Frankly, the entire blue line is struggling.

I want to see this team in the last two games against Columbus after the major cuts come Monday before I start jumping to conclusions. But again, to the folks that are emailing me saying this team's lousy and it's time to fire anybody, look at the lineup brought tonight. If they play this way vs. Columbus next week with their real lineup, then it's time to worry.

What is amazing is St. Louis played a good chunk of their lineup, but they didn't dress a number of their guys and they still blew out the Wild in both games. This Blues team is going to be such a good team eventually. And to think some people inside the Wild's old regime debated me when I wrote how much better the young talent is in St. Louis and LA compared to Minnesota.

Alex Steen and David Perron were outstanding. Perron just toyed with the Wild. He's going to be really good.

(Forget the Perron note I had in this spot before. Couldn't have gotten it more wrong).

Casey Wellman, I didn't see much from tonight. He got better as the game went on, but Richards felt he was taken out of the game because of the penalties. He wasn't on the PK. Colton Gillies, Matt Kassian and Carson McMillan showed good energy early. But they were on for some goals.

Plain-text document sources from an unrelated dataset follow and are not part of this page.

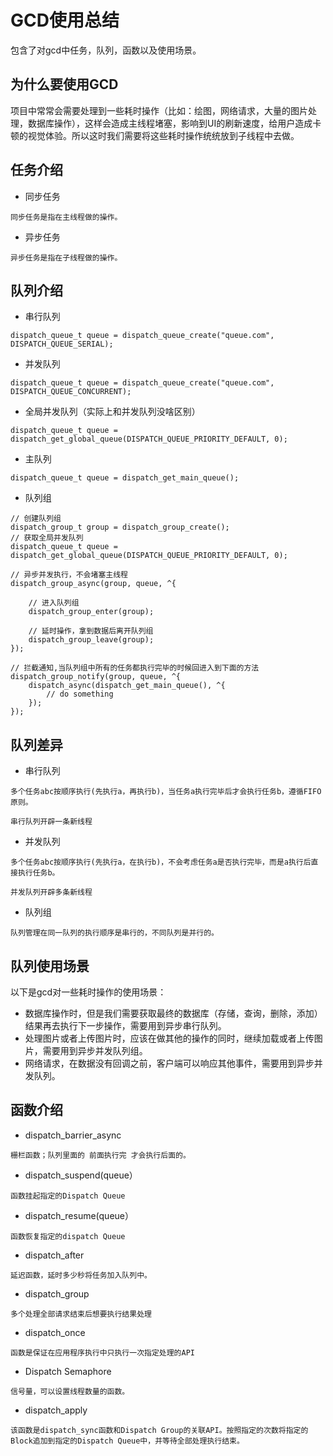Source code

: # GCD使用总结
包含了对gcd中任务，队列，函数以及使用场景。
## 为什么要使用GCD
项目中常常会需要处理到一些耗时操作（比如：绘图，网络请求，大量的图片处理，数据库操作），这样会造成主线程堵塞，影响到UI的刷新速度，给用户造成卡顿的视觉体验。所以这时我们需要将这些耗时操作统统放到子线程中去做。
## 任务介绍
* 同步任务
```
同步任务是指在主线程做的操作。
```
* 异步任务
```
异步任务是指在子线程做的操作。
```
## 队列介绍
*   串行队列
```
dispatch_queue_t queue = dispatch_queue_create("queue.com", DISPATCH_QUEUE_SERIAL);
```
*   并发队列
```
dispatch_queue_t queue = dispatch_queue_create("queue.com", DISPATCH_QUEUE_CONCURRENT);
```
*   全局并发队列（实际上和并发队列没啥区别）
```
dispatch_queue_t queue = dispatch_get_global_queue(DISPATCH_QUEUE_PRIORITY_DEFAULT, 0);
```
*   主队列
```
dispatch_queue_t queue = dispatch_get_main_queue();
```
*   队列组
```
// 创建队列组
dispatch_group_t group = dispatch_group_create();
// 获取全局并发队列
dispatch_queue_t queue = dispatch_get_global_queue(DISPATCH_QUEUE_PRIORITY_DEFAULT, 0);

// 异步并发执行，不会堵塞主线程
dispatch_group_async(group, queue, ^{

    // 进入队列组
    dispatch_group_enter(group);

    // 延时操作，拿到数据后离开队列组
    dispatch_group_leave(group);
});

// 拦截通知,当队列组中所有的任务都执行完毕的时候回进入到下面的方法
dispatch_group_notify(group, queue, ^{
    dispatch_async(dispatch_get_main_queue(), ^{
        // do something
    });
});
```
## 队列差异
*   串行队列
```
多个任务abc按顺序执行(先执行a，再执行b)，当任务a执行完毕后才会执行任务b，遵循FIFO原则。
```
```
串行队列开辟一条新线程
```
*   并发队列
```
多个任务abc按顺序执行(先执行a，在执行b)，不会考虑任务a是否执行完毕，而是a执行后直接执行任务b。
```
```
并发队列开辟多条新线程
```
*   队列组
```
队列管理在同一队列的执行顺序是串行的，不同队列是并行的。
```
## 队列使用场景
以下是gcd对一些耗时操作的使用场景：<br>
* 数据库操作时，但是我们需要获取最终的数据库（存储，查询，删除，添加）结果再去执行下一步操作，需要用到异步串行队列。<br>
* 处理图片或者上传图片时，应该在做其他的操作的同时，继续加载或者上传图片，需要用到异步并发队列组。<br>
* 网络请求，在数据没有回调之前，客户端可以响应其他事件，需要用到异步并发队列。<br>

## 函数介绍
* dispatch_barrier_async
```
栅栏函数；队列里面的 前面执行完 才会执行后面的。
```
* dispatch_suspend(queue）
```
函数挂起指定的Dispatch Queue
```
* dispatch_resume(queue）
```
函数恢复指定的dispatch Queue
```
* dispatch_after
```
延迟函数，延时多少秒将任务加入队列中。
```
* dispatch_group
```
多个处理全部请求结束后想要执行结果处理
```
* dispatch_once
```
函数是保证在应用程序执行中只执行一次指定处理的API
```
* Dispatch Semaphore
```
信号量，可以设置线程数量的函数。
```
* dispatch_apply
```
该函数是dispatch_sync函数和Dispatch Group的关联API。按照指定的次数将指定的Block追加到指定的Dispatch Queue中，并等待全部处理执行结束。
```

Nate Prosser and Tyler Cuma were real good early, but they started parading to the box and then their games fell off, especially Cuma, whom I was raving about on twitter. Barker was not good. Stoner started well, ended poorly.

OK, I better get out of the press box. The cleaning crew is up here and I'm the only one left. Check out Saturday's notebook for a little Bouchard note and the fact that there's a Boogaard back in the organization.

I've got an early flight, and if all's well, I'll get back in time for the morning skate and blog afterward.